Local and global bifurcations to large-scale oblique patterns in inclined layer convection

TL;DR

This paper investigates complex bifurcations and pattern formations in inclined layer convection, revealing how large-scale oblique patterns emerge from symmetry-breaking bifurcations and global bifurcations.

Contribution

It provides a detailed bifurcation analysis of large-scale oblique patterns in inclined convection, including symmetry-breaking and global bifurcations, advancing understanding beyond linear stability methods.

Findings

Identification of multiple bifurcations from transverse rolls

Discovery of a periodic orbit capturing large- and small-scale features

Characterization of basin boundaries and associated bifurcations

Abstract

In the inclined layer convection system, thermal convection in a Rayleigh--B\'enard cell tilted against gravity, the flow is subject to competing buoyancy and shear forces.
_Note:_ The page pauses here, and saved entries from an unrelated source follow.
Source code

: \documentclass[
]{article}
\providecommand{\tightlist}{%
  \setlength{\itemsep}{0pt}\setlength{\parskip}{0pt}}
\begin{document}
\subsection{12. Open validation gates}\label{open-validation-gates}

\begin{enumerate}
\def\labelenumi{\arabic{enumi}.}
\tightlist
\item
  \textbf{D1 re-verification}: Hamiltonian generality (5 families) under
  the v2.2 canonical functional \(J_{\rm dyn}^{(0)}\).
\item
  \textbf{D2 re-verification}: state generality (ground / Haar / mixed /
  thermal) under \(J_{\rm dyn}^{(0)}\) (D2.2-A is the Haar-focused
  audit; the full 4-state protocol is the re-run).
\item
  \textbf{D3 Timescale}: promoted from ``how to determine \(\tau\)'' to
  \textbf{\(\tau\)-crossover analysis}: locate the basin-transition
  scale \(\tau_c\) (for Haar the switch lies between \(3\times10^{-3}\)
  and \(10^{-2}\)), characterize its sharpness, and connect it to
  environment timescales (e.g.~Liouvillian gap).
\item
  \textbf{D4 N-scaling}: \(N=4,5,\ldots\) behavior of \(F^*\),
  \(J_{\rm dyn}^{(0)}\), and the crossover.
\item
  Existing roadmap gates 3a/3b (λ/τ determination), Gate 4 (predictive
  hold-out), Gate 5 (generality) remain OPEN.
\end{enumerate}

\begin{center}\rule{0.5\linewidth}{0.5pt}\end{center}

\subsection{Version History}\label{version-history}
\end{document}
For varying inclination angle ($\gamma$) and Rayleigh number ($Ra$), a variety of spatio-temporal patterns is observed. We investigate the switching diamond panes (SDP) pattern, observed at $(\gamma, Ra)\simeq(100\degree,10000)$, which exhibits large-scale oblique features and is one of the five complex tertiary patterns at Prandtl number $Pr=1.07$. First, we study the linear instability of the secondary-state transverse convection rolls and the five branches including two travelling waves and three periodic orbits, bifurcating simultaneously from it. These non-generic bifurcations arise from the breaking of the spatial $D_4$ and $O(2)$ symmetries of transverse rolls, and the resulting bifurcated solutions show large-scale diamond-shaped amplitude modulations. Second, we explore a periodic orbit that captures both the large-scale structure and small-scale defects of modulated rolls. Parametric continuation in $Ra$ reveals the global homoclinic bifurcation via which this periodic orbit emerges. Third, the boundary of the basins of attraction of two dynamically relevant periodic orbits has been characterised. Specifically, additional steady and time-periodic solutions are identified on the basin boundary and their bifurcation structures are analysed. Together, using non-linear invariant solutions and their bifurcations, we take a further step toward understanding the emergence and dynamics of SDP far from the onset of convection, where linear methods have not been applied successfully.